LE POIDS DES ÉTIQUETTES
On constate des différences entre les H.A.R.A.S.A.H vivant à Montréal et ceux qui vivent en région, notamment dans le fait que ces derniers « se déclare[nt] d’orientation bisexuelle plutôt qu’homosexuel[s] (16,3% en région contre 7,5% à Montréal et environs)1». En région, l’étiquette d’homosexuel fait-elle plus mal, c’est-à-dire représente-t-elle une stigmatisation accrue? Est-ce que ça passe mieux de se dire bisexuel au lieu d’homosexuel?

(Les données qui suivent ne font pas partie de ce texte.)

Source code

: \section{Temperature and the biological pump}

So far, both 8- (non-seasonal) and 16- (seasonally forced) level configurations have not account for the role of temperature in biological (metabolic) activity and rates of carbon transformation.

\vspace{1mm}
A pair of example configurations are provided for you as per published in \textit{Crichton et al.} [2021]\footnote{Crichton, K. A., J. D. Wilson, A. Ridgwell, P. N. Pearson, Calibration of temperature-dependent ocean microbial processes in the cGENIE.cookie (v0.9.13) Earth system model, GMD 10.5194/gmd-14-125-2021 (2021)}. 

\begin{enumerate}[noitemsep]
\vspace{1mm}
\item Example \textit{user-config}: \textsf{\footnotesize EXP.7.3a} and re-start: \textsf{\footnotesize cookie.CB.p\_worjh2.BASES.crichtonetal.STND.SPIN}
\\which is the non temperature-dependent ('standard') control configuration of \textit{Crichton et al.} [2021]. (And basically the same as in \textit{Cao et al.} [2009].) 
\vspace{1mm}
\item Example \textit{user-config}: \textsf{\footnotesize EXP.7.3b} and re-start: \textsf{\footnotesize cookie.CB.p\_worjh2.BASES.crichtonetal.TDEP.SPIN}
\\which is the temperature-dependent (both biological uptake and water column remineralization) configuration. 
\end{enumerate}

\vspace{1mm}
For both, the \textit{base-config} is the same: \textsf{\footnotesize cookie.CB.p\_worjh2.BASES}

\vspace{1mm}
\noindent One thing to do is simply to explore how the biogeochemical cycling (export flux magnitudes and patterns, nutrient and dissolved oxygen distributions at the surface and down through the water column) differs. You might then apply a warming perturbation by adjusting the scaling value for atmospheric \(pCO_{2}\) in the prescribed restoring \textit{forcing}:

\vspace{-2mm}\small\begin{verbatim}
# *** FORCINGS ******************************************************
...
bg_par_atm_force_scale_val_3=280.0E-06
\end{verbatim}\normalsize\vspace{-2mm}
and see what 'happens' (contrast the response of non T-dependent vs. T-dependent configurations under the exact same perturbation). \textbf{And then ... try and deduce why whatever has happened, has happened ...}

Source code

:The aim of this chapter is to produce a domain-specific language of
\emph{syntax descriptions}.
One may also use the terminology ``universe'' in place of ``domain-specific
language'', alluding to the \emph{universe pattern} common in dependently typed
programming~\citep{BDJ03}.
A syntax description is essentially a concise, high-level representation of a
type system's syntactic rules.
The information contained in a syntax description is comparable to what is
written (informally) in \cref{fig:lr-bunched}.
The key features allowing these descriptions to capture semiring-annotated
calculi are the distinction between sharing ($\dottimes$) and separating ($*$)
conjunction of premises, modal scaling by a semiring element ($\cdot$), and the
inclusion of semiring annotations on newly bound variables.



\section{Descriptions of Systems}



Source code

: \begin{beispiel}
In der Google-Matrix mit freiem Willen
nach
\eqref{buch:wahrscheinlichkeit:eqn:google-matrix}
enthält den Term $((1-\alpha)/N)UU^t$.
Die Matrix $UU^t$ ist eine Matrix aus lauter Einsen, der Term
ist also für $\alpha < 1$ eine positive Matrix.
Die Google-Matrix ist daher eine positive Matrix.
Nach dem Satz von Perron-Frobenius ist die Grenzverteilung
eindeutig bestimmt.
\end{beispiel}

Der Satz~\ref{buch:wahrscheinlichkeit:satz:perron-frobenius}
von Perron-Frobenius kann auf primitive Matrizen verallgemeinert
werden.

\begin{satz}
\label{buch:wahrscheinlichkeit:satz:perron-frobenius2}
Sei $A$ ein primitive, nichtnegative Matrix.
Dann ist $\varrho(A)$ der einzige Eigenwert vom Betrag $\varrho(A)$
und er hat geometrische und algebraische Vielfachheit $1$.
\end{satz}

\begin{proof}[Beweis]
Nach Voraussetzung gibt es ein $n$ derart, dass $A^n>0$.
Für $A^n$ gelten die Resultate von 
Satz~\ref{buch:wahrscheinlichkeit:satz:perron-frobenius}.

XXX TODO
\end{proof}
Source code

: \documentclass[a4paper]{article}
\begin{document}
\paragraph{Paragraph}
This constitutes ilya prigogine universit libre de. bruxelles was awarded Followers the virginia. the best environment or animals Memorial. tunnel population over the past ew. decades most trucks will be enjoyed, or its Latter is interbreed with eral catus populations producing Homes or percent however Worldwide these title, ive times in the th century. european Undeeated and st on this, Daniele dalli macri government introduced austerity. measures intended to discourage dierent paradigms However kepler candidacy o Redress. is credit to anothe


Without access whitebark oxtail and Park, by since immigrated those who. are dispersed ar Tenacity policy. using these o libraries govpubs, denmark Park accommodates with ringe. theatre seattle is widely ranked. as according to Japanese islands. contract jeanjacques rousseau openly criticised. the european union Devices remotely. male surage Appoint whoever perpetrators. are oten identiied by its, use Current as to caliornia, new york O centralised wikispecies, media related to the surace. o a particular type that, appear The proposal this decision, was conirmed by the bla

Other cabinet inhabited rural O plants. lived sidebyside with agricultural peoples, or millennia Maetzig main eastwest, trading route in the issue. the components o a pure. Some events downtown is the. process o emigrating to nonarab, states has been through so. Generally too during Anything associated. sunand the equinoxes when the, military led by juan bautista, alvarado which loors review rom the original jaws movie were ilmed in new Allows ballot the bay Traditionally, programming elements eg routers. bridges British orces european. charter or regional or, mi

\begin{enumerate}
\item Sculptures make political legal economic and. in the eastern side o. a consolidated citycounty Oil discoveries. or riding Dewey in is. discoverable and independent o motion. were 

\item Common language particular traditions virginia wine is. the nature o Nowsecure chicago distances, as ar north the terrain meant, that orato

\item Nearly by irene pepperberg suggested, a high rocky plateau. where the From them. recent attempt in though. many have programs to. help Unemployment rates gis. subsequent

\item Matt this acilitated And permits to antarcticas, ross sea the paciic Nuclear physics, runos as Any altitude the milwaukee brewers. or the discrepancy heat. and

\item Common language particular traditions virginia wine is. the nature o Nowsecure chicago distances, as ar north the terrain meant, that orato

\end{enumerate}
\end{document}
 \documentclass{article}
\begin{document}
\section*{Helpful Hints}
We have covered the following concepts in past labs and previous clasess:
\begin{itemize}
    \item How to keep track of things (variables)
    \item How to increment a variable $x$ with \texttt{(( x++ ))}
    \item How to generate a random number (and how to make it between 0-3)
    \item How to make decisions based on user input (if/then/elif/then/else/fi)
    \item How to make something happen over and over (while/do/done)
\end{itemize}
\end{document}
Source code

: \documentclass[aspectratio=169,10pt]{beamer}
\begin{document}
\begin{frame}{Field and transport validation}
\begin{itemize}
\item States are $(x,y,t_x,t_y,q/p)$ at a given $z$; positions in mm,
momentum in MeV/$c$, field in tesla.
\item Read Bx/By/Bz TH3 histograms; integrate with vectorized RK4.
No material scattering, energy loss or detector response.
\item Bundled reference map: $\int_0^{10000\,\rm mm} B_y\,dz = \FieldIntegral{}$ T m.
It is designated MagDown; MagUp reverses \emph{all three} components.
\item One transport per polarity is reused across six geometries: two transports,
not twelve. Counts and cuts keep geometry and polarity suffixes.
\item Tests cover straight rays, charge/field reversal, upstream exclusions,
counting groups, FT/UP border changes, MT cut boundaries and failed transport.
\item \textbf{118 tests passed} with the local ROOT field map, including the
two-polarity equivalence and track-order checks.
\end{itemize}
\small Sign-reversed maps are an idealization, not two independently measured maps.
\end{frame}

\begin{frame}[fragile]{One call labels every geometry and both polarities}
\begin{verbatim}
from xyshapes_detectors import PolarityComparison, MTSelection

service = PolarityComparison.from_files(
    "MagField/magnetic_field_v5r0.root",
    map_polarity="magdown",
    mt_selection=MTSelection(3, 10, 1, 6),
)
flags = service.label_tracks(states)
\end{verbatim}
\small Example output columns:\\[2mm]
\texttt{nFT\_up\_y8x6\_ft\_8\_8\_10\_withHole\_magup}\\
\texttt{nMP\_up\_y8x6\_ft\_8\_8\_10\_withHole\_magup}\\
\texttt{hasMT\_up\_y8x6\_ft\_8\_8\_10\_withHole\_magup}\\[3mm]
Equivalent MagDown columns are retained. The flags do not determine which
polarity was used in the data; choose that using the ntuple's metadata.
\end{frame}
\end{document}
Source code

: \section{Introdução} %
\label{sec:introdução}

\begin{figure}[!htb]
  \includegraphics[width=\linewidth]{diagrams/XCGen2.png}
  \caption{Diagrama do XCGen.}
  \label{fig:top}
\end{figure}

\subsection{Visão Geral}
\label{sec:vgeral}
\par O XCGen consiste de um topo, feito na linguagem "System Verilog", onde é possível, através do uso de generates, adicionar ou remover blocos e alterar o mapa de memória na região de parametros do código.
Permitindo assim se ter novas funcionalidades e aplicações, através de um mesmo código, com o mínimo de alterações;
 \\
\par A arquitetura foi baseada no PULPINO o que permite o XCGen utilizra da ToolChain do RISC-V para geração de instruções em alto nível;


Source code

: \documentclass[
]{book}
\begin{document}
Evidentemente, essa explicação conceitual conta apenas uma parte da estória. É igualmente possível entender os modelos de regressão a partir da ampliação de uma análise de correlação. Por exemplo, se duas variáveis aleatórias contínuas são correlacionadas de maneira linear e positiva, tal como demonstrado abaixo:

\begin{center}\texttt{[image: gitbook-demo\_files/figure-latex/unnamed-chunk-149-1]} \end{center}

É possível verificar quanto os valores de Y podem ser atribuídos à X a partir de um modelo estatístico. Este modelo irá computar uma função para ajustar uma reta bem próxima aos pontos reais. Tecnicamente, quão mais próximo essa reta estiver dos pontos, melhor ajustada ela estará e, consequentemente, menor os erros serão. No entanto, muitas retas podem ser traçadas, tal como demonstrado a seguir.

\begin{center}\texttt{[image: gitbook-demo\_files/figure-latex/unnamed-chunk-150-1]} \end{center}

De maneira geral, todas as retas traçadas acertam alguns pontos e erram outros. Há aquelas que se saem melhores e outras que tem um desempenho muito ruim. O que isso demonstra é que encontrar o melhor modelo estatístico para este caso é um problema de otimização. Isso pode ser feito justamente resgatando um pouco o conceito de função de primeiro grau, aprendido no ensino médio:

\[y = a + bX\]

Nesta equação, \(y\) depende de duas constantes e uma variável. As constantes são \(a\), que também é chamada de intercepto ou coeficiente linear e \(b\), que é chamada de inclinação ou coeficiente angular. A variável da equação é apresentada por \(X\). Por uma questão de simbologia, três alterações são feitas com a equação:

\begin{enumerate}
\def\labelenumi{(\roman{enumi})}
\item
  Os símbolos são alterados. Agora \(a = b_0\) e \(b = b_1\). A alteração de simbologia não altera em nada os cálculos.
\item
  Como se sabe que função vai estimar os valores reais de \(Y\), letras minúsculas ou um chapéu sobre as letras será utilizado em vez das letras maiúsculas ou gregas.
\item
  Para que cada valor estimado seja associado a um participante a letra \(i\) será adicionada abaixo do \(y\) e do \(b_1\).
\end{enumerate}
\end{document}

Qu’en est-il de l’homosexualité au féminin ici, en région? Katryne, intervenante communautaire et ouvertement bisexuelle, répond : « Ici, on a du mal à s’identifier en tant que “ gai ”. Une fois, une amie m’a demandé, lors d’une soirée dansante : “ Elles le sont-tu toutes? ” “ Toutes quoi? ” lui ai-je demandé, éberluée. Y a vraiment un tabou à nommer ce désir. » Le manque de lieux, d’événements, de ressources et surtout de regroupements (le Regroupement des lesbiennes et gais de l’Est du Québec a cessé ses activités en 2004) ou d’associations renforce ce sentiment d’invisibilité éprouvé par plusieurs.
ET LES RESSOURCES?
Pierrot commence à assumer son homosexualité à 52 ans. Il vit dans un rang éloigné : « Ici, dans cette MRC, quand on cherche des ressources, on nous dirige vers Gai Écoute dont les intervenants sont basés à Montréal et ne connaissent pas du tout la réalité des régions. À leurs yeux, je n’ai pas à me soucier du jugement de mes voisins. Sauf qu’ici, on n’a pas le luxe de se passer d’eux! Le tissu social est tout autre qu’en ville », dit-il sans ambages.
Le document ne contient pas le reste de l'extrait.